Is the assumption that the 71K is not the maximum force that can be transferred to the SCBF, even though the Output table gives 71K as a snapshot Axial Force?

Thank you in advance!


----------



## TheBigGuy (Oct 22, 2019)

You can look in the solutions and see the exact citations in the seismic manual for arriving at the solution.  I will try to explain where that comes from in the broader picture of earthquake engineering.

There are 100 kips applied to that system.  If using the ELF procedure, you arrive at that 100 kips by dividing by the response modification factor, R.  Each system has its own R value corresponding to the amount of energy that is able to be dissipated in inelastic elements - think area under the curve in a fretting loop.  You have highly ductile systems such as special steel and RC moment frames with R=8.  You also have less ductile systems such as ordinary reinforced masonry shear walls with R=2.

Back to your question.  That bad boy is a special concentrically braced frame.  Its loads are a function of it being a special concentrically braced frame.  It needs to be sized and detailed in a way that allows it to dissipate enough energy to use R=6.  The SCBF dissipates energy though brace buckling and yielding of the brace in tension (F2.2).  You need to make sure the connection remains elastic while the braces yield and buckle.  See F2.6c for exact requirements.

To recap, the 71 kips the member sees under the applied load of 100 kips are a function of the brace yielding.  Make sure the connection can take the loads from the yielding brace.


Good luck on the exam!


----------



## tenguy23 (Oct 23, 2019)

Thanks TheBigGuy; without even looking at the code provisions, it makes total sense why i would design for 217k (brace expected yield, i.e. the mechanism) and not the 71k (static response under seismic loads) as you don't want the connection to fracture or fail before the "mechanism" of the SCBF triggers.

It's just confusing how NCEES provided the force table, and numerically 71k is lesser than 217k, so wearing a 6-minute-target-per-question-hat, a gut instinct would be to choose 71k. Any additional thoughts on that (without the question explicitly stating that the 71K is not the maximum force that can be transferred to the SCBF)?



TheBigGuy said:


> You can look in the solutions and see the exact citations in the seismic manual for arriving at the solution.  I will try to explain where that comes from in the broader picture of earthquake engineering.
> 
> There are 100 kips applied to that system.  If using the ELF procedure, you arrive at that 100 kips by dividing by the response modification factor, R.  Each system has its own R value corresponding to the amount of energy that is able to be dissipated in inelastic elements - think area under the curve in a fretting loop.  You have highly ductile systems such as special steel and RC moment frames with R=8.  You also have less ductile systems such as ordinary reinforced masonry shear walls with R=2.
> 
> ...


----------



## Titleistguy (Oct 24, 2019)

I feel like I just had this conversation.
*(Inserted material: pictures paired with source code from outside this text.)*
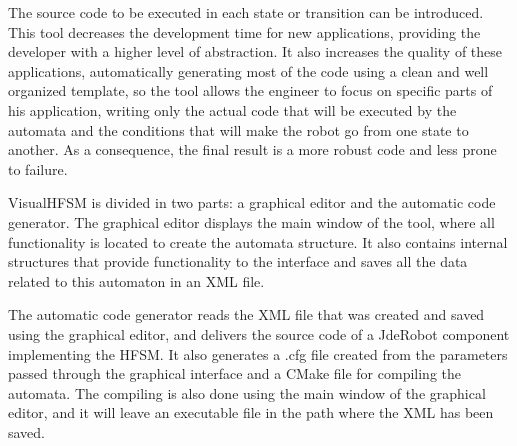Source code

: \documentclass[journal,twoside]{JoPhA}
\begin{document}
The source code to be executed in each state or transition can be introduced. This tool decreases the development time for new applications, providing the developer with a higher level of abstraction. It also increases the quality of these applications, automatically generating most of the code using a clean and well organized template, so the tool allows the engineer to focus on specific parts of his application, writing only the actual code that will be executed by the automata and the conditions that will make the robot go from one state to another. As a consequence, the final result is a more robust code and less prone to failure. 



VisualHFSM is divided in two parts: a graphical editor and the automatic code generator. The graphical editor displays the main window of the tool, where all functionality is located to create the automata structure. It also contains internal structures that provide functionality to the interface and saves all the data related to this automaton in an XML file. %

The automatic code generator reads the XML file that was created and saved using the graphical editor, and delivers the source code of a JdeRobot component implementing the HFSM. It also generates a .cfg file created from the parameters passed through the graphical interface and a CMake file for compiling the automata. The compiling is also done using the main window of the graphical editor, and it will leave an executable file in the path where the XML has been saved.

\end{document}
At end of day, SCBF shines by keeping the hinges in the braces, the only way that can happen is if the connections are AT least as strong as the load required to make the hinge.  It would be helpful if the SDM wasn't written by lawyers.  I'm convinced that the provision for brace conn. strength, that gives the MIN [ expected yield vs. what sys can deliver ]  are using what the 'what the sys can deliver' as a catch all for any weirdo type connections, framing arrangements, or anything else such that would make it not possible to get enough force into the brace to yield it ... so therefore your conn would still need to be at least that strong...which because the SDM Forces us to reinforce knifed gusset connections, all i can think is maybe there is a bolted situation where the block shear, or some rupture limit state controls the connection, and therefore, the brace will only ever need to be that strong -- but since we design by first sizing the brace (hence the modeling output), and not analyzing an existing condition, thus considering the connection details, I can't think of any reasonable application of that provision in a 6 min question unless NCEES actually gave more information.  Possibly the connection geometry with some dimensions or whatever.  The commentary basically says that unless some sophisticated pushover analysis or similiar is done, there really isn't any way to 'know' what the system 'can' deliver, so basically use the brace capacity for the design.

That said, the practice problem gives the output of ONE load case, and it doesn't really tell you much else, I think its actually a bit of a computer analysis question dressed up in a seismic steel costume, basically asking two things ... one, do you know that the minus signs mean tension, and that here is the size of your tension brace, and two, do you know that we have to worry about the yielding capacity.  

The commentary in the SDM is pretty good on this, but I like to map it back to just the basics .... SCBF's are about as useful as tits on a bull if we cant get our hinges out into our braces.


----------